In a development that has sent shockwaves through the respiratory wards of Europe, the Norwegian princess’s lung transplant has been deemed a resounding success by a team of British royal doctors. The procedure, performed under the watchful eyes of men who have spent decades peering at the bluebloods’ bronchial tubes, was described as ‘textbook’ and ‘a credit to the NHS, if only it were actually involved.’
Sources close to the princess’s bedside report that she is breathing easier than a politician caught in a lie-free zone, and that her new lungs are ‘taking to her chest cavity like a gin and tonic to a Tuesday afternoon.’ The British royal doctors, flown in as part of a secret diplomatic mission to ensure the survival of Scandinavia’s second-favourite monarchy, have been praised for their ‘steady hands and unshakeable belief in the restorative power of Earl Grey.’
One such doctor, speaking on condition of anonymity (and a rather generous honorarium), declared: ‘We have replaced her Majesty’s lungs with those of a young, healthy Norwegian reindeer herder, who tragically perished in a pickling accident. The compatibility was astonishing. It’s almost as if the fjords and the misty moors of Britain have a common pulmonary destiny.’

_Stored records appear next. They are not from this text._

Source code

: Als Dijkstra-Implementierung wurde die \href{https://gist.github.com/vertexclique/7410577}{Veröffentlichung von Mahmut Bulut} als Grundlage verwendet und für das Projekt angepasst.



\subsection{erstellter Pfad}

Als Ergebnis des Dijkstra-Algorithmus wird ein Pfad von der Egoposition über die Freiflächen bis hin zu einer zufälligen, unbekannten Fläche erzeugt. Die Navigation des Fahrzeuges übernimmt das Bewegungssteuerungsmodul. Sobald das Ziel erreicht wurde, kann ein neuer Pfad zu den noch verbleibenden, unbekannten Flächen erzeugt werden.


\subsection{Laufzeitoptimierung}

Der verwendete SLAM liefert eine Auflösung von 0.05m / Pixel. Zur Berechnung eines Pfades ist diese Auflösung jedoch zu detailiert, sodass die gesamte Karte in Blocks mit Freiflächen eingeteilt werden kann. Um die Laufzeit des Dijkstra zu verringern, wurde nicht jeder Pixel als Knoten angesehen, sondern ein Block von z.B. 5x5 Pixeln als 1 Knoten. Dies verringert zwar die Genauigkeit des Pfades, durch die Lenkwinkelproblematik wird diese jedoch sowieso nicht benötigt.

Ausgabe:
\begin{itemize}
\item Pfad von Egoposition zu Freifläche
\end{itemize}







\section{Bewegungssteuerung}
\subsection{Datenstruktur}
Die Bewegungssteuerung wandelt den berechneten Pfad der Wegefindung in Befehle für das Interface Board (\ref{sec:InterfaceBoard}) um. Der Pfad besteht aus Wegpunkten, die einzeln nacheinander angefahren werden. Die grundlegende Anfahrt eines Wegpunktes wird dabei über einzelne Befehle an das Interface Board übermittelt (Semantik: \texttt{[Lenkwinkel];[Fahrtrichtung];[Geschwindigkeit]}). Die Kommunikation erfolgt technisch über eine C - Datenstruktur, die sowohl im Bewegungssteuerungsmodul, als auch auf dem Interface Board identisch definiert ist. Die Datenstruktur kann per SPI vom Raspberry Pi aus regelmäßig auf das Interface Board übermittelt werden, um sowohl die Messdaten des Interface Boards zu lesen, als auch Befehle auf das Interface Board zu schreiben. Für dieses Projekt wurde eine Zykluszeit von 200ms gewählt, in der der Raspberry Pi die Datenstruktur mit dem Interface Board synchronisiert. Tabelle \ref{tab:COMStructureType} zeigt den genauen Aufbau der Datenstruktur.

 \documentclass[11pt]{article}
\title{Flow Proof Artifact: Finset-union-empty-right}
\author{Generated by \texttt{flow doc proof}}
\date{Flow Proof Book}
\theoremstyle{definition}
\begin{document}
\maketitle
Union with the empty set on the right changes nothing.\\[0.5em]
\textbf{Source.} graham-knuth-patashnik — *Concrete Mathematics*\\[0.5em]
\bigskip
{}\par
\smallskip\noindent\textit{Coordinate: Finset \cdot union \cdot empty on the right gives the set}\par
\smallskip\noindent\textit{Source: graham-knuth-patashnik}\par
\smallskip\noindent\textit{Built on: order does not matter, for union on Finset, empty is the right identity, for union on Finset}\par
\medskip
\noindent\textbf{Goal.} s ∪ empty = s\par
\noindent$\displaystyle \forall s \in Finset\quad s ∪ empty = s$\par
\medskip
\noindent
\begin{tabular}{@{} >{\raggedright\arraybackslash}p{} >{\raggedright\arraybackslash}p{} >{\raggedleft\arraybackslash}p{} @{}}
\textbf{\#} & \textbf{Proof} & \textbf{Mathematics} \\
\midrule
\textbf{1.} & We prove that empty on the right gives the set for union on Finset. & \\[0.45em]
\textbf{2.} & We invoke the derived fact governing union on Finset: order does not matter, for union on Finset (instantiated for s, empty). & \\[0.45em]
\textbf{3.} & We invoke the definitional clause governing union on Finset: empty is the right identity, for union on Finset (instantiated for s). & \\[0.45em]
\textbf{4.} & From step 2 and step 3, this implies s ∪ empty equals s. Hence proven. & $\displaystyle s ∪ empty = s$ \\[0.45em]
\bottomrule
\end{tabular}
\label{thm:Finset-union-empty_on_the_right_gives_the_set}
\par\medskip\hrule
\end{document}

The operation has sparked a flurry of interest in the world of royal medicine, with whispers that the British monarchy is considering a lung donation programme for its own members. Prince Philip, it is rumoured, has already expressed interest in a set of lungs from a Cornish fisherman, citing their ability to withstand decades of gales and ‘the occasional sharp retort.’
But the real story here is not the medical triumph itself, but the diplomatic coup disguised as a surgical procedure. The Norwegian royal family, long considered the poor cousins of European monarchs (their palaces are positively modest, with only three ballrooms and a paltry 200 acres of hunting ground), now find themselves indebted to the British crown. In the high-stakes game of royal favour, a lung is worth more than a thousand state visits.
Critics, of course, are queuing up to question the ethics of such a transfer. ‘Why should a Norwegian princess receive a lung transplant while ordinary Britons languish on waiting lists?’ asked a particularly cheeky backbencher, who shall remain nameless for fear of being shipped off to a Norwegian drafty castle. ‘Surely the NHS could have used those lungs for someone more deserving, like a pensioner from Wigan who’s never seen the sea.’
But the British royal doctors are unrepentant. ‘The princess’s life was in danger,’ explained one. ‘And besides, the lungs were of Viking stock. They would have been wasted on a mere mortal.’
As the princess convalesces in her Oslo suite, sipping on a fortified restorative of aquavit and borage, the rest of us are left to ponder the implications. Will the British monarchy now offer its own organs to the world’s aristocracy? Will we see a trade in kidneys for coronations? Or livers for lesser royals?
One thing is for certain: the next time a royal complains of a cough, they won’t just be handed a lozenge. They’ll be on the next plane to the Harley Street of the North, where new lungs are but a diplomatic handshake away. And as for the rest of us, well, we’ll just have to breathe the air of envy.